2019 ILX finishes Acura’s upgraded lineup
With the refreshed Acura ILX hitting the streets, Acura completes their plan to improve the appeal of their cars and crossovers.
The goal was to make them more attractive as a group and offering more performance options among them.
To demonstrate, they took a group of journalists to their proving grounds near the two huge Ohio assembly plants where many Acuras and Hondas are built.
The high-performance Acura NSX is also built here, and except for two robots — one to weld the car and one to paint it — everything else is done by workers. Granted, the supercar costs north of $160,000, but that gets you a car were every single bolt is torqued by hand. Acura even has a program where buyers can come in and follow their car through assembly. Buyers even can choose to “help,” by mounting two of the insignia on their own car.
We then spent the rest of the day at their proving grounds evaluating Acura’s claims and cars.

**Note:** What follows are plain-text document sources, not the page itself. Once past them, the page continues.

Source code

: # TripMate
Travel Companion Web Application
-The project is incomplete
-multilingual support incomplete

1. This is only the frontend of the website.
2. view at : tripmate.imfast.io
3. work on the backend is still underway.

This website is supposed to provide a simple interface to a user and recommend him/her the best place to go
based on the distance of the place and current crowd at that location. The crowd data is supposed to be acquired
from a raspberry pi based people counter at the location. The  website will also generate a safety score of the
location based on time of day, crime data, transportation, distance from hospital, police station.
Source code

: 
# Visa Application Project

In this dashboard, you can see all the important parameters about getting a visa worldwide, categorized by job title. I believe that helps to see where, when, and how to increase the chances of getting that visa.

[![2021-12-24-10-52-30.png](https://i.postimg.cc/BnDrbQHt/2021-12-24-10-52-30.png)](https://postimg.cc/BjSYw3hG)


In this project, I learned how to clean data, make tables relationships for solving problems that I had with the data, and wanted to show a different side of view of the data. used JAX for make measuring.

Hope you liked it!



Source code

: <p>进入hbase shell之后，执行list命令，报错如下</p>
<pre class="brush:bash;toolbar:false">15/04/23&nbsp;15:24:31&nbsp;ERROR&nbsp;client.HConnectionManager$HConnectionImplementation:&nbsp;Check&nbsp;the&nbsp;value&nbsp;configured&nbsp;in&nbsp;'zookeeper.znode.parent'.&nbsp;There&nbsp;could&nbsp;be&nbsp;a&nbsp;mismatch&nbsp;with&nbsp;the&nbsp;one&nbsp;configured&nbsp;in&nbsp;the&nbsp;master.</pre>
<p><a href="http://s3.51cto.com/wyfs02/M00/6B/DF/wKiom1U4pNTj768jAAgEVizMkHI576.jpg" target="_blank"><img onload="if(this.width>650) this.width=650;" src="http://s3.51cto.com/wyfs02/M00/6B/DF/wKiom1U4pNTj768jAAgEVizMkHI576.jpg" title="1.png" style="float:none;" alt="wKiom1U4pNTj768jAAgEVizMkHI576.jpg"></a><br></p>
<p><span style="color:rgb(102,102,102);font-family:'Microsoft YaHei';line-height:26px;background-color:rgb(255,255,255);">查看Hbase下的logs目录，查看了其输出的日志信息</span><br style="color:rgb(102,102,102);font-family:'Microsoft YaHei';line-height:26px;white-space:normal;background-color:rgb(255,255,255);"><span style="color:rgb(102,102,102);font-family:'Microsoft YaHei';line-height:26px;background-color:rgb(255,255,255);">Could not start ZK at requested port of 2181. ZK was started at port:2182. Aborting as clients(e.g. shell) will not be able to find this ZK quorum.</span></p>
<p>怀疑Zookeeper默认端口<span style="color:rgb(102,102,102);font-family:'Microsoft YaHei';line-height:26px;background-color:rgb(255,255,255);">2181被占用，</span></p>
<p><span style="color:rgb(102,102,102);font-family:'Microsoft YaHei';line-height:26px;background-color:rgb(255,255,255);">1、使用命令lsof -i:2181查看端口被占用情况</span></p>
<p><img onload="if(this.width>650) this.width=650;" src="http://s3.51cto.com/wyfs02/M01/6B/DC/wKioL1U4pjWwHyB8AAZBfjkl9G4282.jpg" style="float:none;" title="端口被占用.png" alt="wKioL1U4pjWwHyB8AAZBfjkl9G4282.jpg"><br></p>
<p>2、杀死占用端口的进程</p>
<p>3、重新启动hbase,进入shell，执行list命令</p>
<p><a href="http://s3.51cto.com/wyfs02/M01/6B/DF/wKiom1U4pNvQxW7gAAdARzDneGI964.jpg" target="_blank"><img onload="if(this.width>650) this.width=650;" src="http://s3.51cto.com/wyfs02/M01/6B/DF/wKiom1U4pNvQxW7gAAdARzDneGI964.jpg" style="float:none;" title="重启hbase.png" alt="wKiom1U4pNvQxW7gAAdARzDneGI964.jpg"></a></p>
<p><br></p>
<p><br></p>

We participated in several events to demonstrate Acura capabilities. One was a fling down a gravel road in the MDX and RDX being told by the instructor to go faster and slide the car more aggressively, so we could feel the car’s capability to get it back under control.
We did the same thing on a wet skid pad, with a pro trying to get us to do everything wrong with the car so that we could feel the drive’s capability. While I normally seem to have little difficulty doing things wrong, doing wrong on purpose just seems wrong.
Then we moved to the NSX starting by using the car’s launch control to fling an NSX from 0 to 60 mph in 2.7-sec. One could say this was an excellent way of demonstrating the value of having 573-hp. and 476 lb.-ft. of peak torque.
And finally, for my group, we ended up pushing the NSX around the race track at the test grounds where it was initially developed. With driving instructors beside us were able to drive as quickly as we safely could.
What became quickly clear is that the NSX is a seriously stable platform with terrific torque. Even going fast through corners, the NSX generated complete confidence. The computer controlling the suspension clearly felt it was a Formula One driver who just didn’t get a chance. The result is that not-quite-so-capable drivers are better in an NSX at speed that they would be in many other supercars.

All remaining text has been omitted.